All Adepts should use Intelligence as their Key Ability, and the following Powers are prohibited: Apport, Blink, Plane Shift, Scrying, Teleport.

I think that's it for character creation stuff. After people have had a chance to familiarize themselves with the rules. I post the other house rules. No sense in confusing you right now.


----------



## Karl Green (Feb 28, 2007)

Thats' cool... if I could go for straight Adapt I would prefer that BUT I don't want to break anything  

I am thinking a mysterious type from the southern mainland who is very secretive about his powers and will stay way from flashing spells anyway 

Also what level are you thinking?


----------



## Guardsmith (Mar 1, 2007)

Karl Green said:
			
		

> Also what level are you thinking?




PCs will start at first level.


----------



## Karl Green (Mar 1, 2007)

First draft... thoughts???

*Marcus Tieken*; Human, male; *Adapt 1*; *Init* +2; *Spd* 30ft; *Defense* (role) Parry 10, Dodge 12, Flat 10; *Grpl* -1; *Atk* +2 melee (quarterstaff, dmg +1, crit 20/+3) or (knife, dmg +0, crit 19-20/+3), or +2 ranged (crossbow, dmg +4, crit 19-20/+3, rng 80ft) or (knife dmg +1, crit 19-20/+3, rng 10ft); *SV*: Tough +2, Fort +1; Ref +2, Will +2; *Nature*: Curious (virtue), Secretive (vice); *Wealth* +3; *Reputation* +1; *Conviction* 3; Str -1, Dex +2, Con +1, Int +3, Wis +0, Cha +1
_Skills_: Bluff (Cha) [+5], Concentration (Wis) [+4], Disable Device (Int) [+7], Knowledge: Arcane (super-natural) (Int) [+7], Knowledge: History (Int) [+7], Knowledge: Theology & Religion (Int) [+7], Notice (Wis) [+4], Stealth (Dex) [+6] 
_Feats_: Erase Signature, Spells (x3), Toughness
_Spells_: Move Object [+7], Psychic Shield [+7], Second Sight [+7]
_Core Abilities_: Adapt
_Favored Feats_: Jack-of-All Trades, Toughness
_Speech_: Common, plus 3 more (what might the world langauges be?)
_Equipment_: Quarterstaff, knife, crossbow, traveler’s clothing and robe, backpack, bedroll. 

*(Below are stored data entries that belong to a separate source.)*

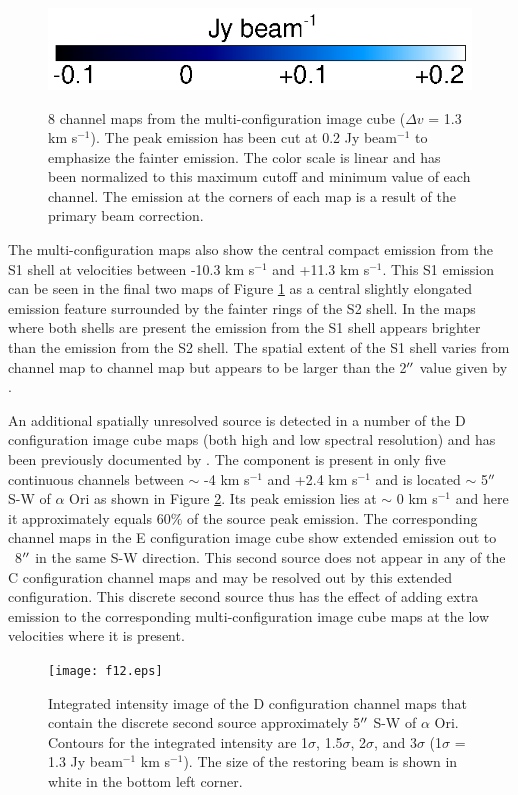 \documentclass[iop]{emulateapj}
\begin{document}
\begin{figure}[hbt!]
{         }
\includegraphics[trim=0pt 20pt 0pt 5pt]{f11.ps}
\caption{8 channel maps from the multi-configuration image cube ($\Delta v$ = 1.3 km s${}^{-1}$). The peak emission has been cut at 0.2 Jy beam${{}^{-1}}$ to emphasize the fainter emission. The color scale is linear and has been normalized to this maximum cutoff and minimum value of each channel. The emission at the corners of each map is a result of the primary beam correction.}
\label{fig:fig3}
\end{figure}

The multi-configuration maps also show the central compact emission from the S1 shell at velocities between -10.3 km s${}^{-1}$ and +11.3 km s${}^{-1}$. This S1 emission can be seen in the final two maps of Figure \ref{fig:fig3} as a central slightly elongated emission feature surrounded by the fainter rings of the S2 shell. In the maps where both shells are present the emission from the S1 shell appears brighter than the emission from the S2 shell. The spatial extent of the S1 shell varies from channel map to channel map but appears to be larger than the 2$\mbox{$^{\prime\prime}$}$ value given by \cite{2009AJ....137.3558S}. 

An additional spatially unresolved source is detected in a number of the D configuration image cube maps (both high and low spectral resolution) and has been previously documented by \citet{2009AIPC.1094..868H}. The component is present in only five continuous channels between $\sim$ -4 km s${}^{-1}$ and +2.4 km s${}^{-1}$ and is located $\sim$ 5$\mbox{$^{\prime\prime}$}$ S-W of $\alpha$ Ori as shown in Figure \ref{fig:fig4}. Its peak emission lies at $\sim$ 0 km s${}^{-1}$ and here it approximately equals 60$\%$ of the source peak emission. The corresponding channel maps in the E configuration image cube show extended emission out to ~8$\mbox{$^{\prime\prime}$}$ in the same S-W direction. This second source does not appear in any of the C configuration channel maps and may be resolved out by this extended configuration. This discrete second source thus has the effect of adding extra emission to the corresponding multi-configuration image cube maps at the low velocities where it is present.

\begin{figure}
\texttt{[image: f12.eps]}
\caption{Integrated intensity image of the D configuration channel maps that contain the discrete second source approximately 5$\mbox{$^{\prime\prime}$}$ S-W of $\alpha$ Ori. Contours for the integrated intensity are 1$\sigma$, 1.5$\sigma$, 2$\sigma$, and 3$\sigma$ (1$\sigma$ = 1.3 Jy beam${}^{-1}$ km s${}^{-1}$). The size of the restoring beam is shown in white in the bottom left corner.}
\label{fig:fig4}
\end{figure}
\end{document}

Build – skills 4 + Int modifier (3) +one skill at rank 4 for being Human; feats 4 + one for human. Base Wealth +6, purchase Quarterstaff [4], backpack [4] and bedroll [1] first (free below wealth score), then Crossbow [11] (-1 wealth), Traveler’s cloths [8] (-1 wealth), and a Knife [7] (-1 wealth)


----------



## Karl Green (Mar 2, 2007)

Edit... and bump 

I really read you post there Guardsmith and yet I still thought you said you WANTED to use the Wealth system. 

I am cool either way... so long as I can afford a few minor things (and somekind of book) I am cool with gold pieces, etc.


----------



## Scott DeWar (Mar 3, 2007)

i had a late service call so i did not get the paaaaychec cashed to day...i will look into getting it taken care of asap, though i haave a work related  trip to jefferson city in the am tomarrow (sat.) so i seem to be set be hind this whole weekend! aaarrrrggghhhh!!!


----------



## Karl Green (Mar 3, 2007)

I was a thinking for wealth... I think you could either - (A) give everyone the same starting amount of gold and use 3.5 to purchase stuff OR (B) do something like in the PHB, max gold for certian classes - Adapts would get what a wizard might [120gp], Experts would get what a bard might [160gp] and Warriors would get what a fighter might [200gp] 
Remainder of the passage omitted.